- _TASK GOAL_
Report every line of the records below that includes the string "styleImport".

- _GIVEN ENTRIES_
──────────────────────────────
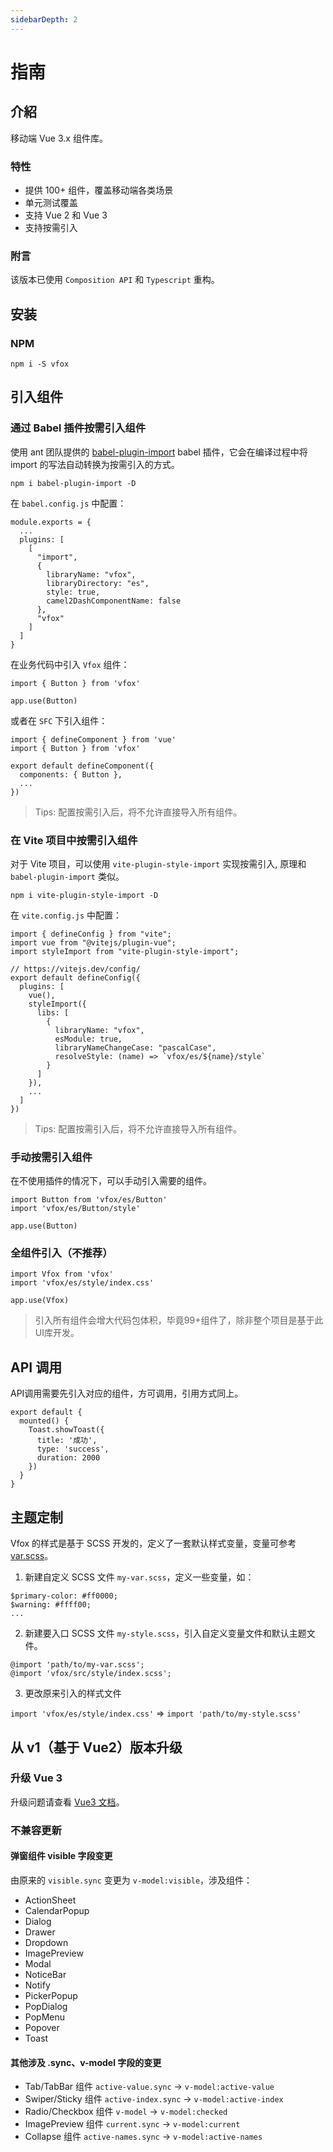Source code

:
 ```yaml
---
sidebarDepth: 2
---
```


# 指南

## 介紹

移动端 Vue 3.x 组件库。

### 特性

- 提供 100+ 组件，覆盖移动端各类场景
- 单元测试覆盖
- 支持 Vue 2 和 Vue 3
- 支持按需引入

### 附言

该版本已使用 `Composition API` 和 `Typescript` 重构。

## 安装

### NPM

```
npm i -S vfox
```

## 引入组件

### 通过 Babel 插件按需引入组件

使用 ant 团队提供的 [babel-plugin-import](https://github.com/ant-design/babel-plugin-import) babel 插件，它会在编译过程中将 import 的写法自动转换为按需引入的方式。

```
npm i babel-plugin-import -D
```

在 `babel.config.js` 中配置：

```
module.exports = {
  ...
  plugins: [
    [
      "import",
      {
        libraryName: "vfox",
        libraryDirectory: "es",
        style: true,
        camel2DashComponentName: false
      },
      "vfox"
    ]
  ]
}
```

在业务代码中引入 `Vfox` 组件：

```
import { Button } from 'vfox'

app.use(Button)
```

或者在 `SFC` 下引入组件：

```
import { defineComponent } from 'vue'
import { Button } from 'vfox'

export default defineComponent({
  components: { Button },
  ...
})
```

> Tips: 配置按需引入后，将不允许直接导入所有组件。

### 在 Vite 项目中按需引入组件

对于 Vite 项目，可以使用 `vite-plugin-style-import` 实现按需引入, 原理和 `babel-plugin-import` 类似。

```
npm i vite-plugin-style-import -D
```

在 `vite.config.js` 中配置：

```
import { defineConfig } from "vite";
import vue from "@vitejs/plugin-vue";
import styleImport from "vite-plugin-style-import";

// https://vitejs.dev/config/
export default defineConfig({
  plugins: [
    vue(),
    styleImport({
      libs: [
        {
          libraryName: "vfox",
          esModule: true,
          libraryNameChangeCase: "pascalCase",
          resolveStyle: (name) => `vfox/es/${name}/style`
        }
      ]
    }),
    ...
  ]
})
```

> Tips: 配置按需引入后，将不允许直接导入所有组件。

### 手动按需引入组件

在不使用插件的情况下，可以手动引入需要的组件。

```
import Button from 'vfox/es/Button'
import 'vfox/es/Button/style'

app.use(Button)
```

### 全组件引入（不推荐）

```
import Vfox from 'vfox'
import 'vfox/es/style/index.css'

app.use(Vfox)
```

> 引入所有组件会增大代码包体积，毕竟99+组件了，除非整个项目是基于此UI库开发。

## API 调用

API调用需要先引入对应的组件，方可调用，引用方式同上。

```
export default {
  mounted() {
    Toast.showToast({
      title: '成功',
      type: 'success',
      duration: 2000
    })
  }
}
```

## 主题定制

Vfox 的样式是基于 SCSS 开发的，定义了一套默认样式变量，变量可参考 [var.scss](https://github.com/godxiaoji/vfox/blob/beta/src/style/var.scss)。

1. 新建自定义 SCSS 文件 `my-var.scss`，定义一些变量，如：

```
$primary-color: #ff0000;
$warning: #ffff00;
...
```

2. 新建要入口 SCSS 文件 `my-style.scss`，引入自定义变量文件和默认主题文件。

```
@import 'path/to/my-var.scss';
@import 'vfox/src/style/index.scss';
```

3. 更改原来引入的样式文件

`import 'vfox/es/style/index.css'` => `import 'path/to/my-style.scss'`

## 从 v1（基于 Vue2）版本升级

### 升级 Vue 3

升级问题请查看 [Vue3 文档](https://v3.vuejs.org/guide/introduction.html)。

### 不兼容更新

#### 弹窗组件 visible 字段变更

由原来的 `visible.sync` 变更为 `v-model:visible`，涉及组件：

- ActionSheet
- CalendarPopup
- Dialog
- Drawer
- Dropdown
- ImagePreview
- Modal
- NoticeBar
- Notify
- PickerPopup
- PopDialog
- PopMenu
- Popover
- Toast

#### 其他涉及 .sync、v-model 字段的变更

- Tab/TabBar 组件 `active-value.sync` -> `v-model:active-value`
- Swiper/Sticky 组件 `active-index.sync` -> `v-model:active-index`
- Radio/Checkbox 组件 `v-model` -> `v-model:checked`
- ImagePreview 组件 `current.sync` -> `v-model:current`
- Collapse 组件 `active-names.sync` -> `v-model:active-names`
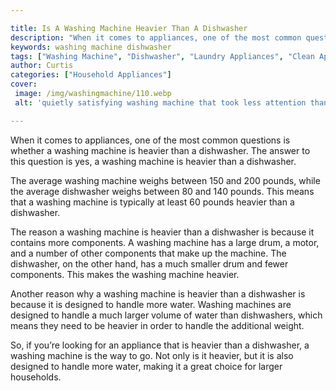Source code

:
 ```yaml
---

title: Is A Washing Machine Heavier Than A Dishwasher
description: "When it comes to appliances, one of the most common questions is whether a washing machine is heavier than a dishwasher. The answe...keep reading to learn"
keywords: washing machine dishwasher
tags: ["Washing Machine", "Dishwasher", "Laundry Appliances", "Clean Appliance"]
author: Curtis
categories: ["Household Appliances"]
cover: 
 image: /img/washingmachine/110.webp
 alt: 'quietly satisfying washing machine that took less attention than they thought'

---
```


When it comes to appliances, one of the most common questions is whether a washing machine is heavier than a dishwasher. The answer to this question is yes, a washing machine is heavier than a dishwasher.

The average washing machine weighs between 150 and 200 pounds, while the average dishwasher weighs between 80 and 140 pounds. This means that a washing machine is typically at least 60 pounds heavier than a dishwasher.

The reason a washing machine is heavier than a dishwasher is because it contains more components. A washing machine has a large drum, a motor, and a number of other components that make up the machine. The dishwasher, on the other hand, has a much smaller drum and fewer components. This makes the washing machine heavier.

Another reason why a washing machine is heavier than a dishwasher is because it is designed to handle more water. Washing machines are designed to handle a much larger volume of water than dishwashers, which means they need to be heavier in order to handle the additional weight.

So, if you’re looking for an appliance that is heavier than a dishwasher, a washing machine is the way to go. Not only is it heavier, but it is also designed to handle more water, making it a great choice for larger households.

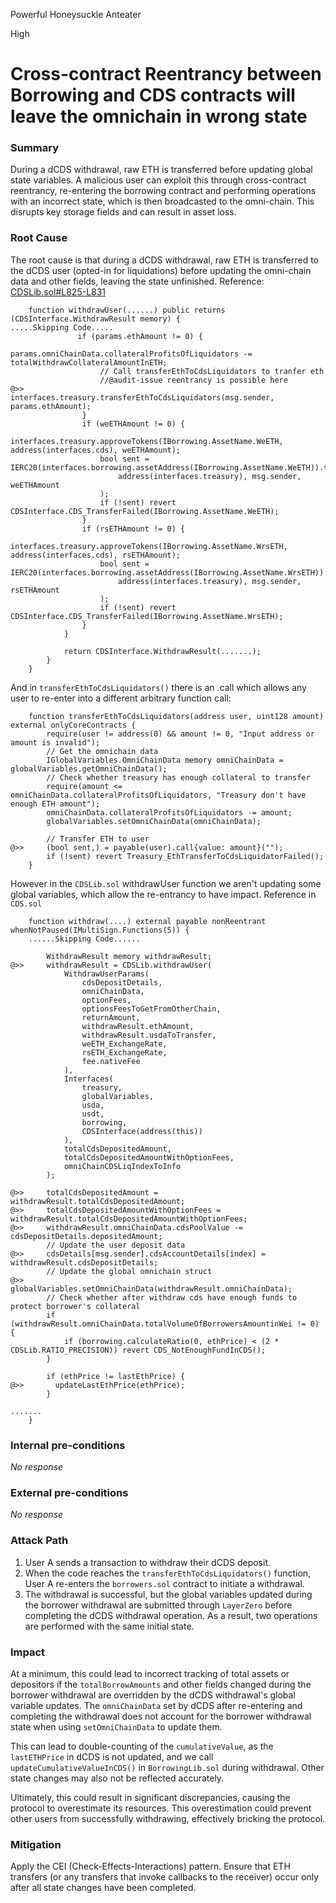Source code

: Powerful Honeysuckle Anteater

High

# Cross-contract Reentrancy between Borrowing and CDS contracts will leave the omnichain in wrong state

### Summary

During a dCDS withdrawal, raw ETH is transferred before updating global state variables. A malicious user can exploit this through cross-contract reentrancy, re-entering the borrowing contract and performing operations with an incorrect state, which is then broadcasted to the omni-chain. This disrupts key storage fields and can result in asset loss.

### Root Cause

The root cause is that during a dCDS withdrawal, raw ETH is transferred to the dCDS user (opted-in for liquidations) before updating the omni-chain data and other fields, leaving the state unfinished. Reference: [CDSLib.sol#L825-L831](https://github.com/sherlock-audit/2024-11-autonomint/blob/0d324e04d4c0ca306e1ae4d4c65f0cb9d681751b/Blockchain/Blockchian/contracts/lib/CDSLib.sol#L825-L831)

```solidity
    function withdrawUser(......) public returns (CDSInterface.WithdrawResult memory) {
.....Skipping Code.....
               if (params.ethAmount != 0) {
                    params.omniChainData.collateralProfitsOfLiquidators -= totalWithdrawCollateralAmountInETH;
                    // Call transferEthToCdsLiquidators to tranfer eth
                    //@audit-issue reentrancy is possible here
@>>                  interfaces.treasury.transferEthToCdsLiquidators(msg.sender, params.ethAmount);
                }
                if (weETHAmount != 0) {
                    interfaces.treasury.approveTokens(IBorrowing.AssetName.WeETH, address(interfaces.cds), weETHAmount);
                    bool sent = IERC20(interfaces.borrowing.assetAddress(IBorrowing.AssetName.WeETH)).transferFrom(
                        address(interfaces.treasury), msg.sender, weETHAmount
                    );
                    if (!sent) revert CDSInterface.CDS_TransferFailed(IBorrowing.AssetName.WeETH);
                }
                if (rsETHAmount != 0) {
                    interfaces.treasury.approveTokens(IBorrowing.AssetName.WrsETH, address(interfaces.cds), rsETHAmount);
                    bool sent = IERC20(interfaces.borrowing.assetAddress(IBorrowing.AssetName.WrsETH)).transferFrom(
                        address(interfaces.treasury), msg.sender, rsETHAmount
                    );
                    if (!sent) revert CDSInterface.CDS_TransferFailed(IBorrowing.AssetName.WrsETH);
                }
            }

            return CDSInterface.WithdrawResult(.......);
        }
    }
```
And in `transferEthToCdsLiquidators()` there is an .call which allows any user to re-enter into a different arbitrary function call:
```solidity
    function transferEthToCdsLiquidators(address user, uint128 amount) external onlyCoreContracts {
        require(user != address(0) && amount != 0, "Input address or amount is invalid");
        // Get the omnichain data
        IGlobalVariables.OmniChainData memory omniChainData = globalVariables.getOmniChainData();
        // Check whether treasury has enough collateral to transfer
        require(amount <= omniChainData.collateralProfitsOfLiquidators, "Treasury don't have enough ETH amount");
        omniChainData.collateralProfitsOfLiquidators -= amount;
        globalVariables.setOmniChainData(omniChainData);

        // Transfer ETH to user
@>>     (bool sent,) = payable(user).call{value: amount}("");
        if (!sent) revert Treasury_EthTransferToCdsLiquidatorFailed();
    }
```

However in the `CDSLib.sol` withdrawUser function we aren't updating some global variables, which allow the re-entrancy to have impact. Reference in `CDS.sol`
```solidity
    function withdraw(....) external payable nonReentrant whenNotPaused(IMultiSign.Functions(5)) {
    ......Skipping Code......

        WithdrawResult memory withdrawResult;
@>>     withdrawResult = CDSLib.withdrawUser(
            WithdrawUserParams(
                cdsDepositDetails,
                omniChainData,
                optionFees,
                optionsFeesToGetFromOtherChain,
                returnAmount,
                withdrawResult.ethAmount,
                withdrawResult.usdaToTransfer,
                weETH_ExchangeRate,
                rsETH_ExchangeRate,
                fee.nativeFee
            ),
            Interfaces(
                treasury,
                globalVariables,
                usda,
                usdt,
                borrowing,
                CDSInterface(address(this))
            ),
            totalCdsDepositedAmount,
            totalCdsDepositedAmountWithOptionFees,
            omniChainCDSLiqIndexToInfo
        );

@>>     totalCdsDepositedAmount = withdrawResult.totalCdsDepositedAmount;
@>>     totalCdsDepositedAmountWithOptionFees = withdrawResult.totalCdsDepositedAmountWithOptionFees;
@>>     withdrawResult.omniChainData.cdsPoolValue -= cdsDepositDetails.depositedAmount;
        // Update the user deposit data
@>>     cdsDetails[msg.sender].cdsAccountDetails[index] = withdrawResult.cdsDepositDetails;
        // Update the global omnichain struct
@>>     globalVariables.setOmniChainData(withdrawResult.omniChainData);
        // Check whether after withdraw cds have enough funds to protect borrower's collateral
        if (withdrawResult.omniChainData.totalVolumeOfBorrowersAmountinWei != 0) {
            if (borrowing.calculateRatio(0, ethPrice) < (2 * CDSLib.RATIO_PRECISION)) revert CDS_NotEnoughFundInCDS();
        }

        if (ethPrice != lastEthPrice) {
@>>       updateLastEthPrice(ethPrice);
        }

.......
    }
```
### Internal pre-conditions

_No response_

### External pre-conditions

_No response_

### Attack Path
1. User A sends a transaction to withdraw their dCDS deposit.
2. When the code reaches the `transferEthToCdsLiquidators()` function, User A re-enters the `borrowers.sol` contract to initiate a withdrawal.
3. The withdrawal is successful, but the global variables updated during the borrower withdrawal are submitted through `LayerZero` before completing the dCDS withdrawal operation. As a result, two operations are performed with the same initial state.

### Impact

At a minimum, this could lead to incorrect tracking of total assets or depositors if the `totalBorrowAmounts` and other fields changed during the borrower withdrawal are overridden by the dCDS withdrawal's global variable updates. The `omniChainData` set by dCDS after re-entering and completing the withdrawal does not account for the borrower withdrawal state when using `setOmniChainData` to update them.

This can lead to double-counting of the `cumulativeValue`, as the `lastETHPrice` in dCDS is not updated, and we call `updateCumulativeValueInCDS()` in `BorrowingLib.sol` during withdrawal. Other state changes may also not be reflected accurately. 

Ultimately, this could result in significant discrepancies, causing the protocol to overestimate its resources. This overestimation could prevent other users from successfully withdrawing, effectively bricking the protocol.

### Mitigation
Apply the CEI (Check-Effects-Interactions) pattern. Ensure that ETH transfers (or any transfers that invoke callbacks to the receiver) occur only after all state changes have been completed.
──────────────────────────────
- _OUTPUT FOR THIS TASK_
import styleImport from "vite-plugin-style-import";
    styleImport({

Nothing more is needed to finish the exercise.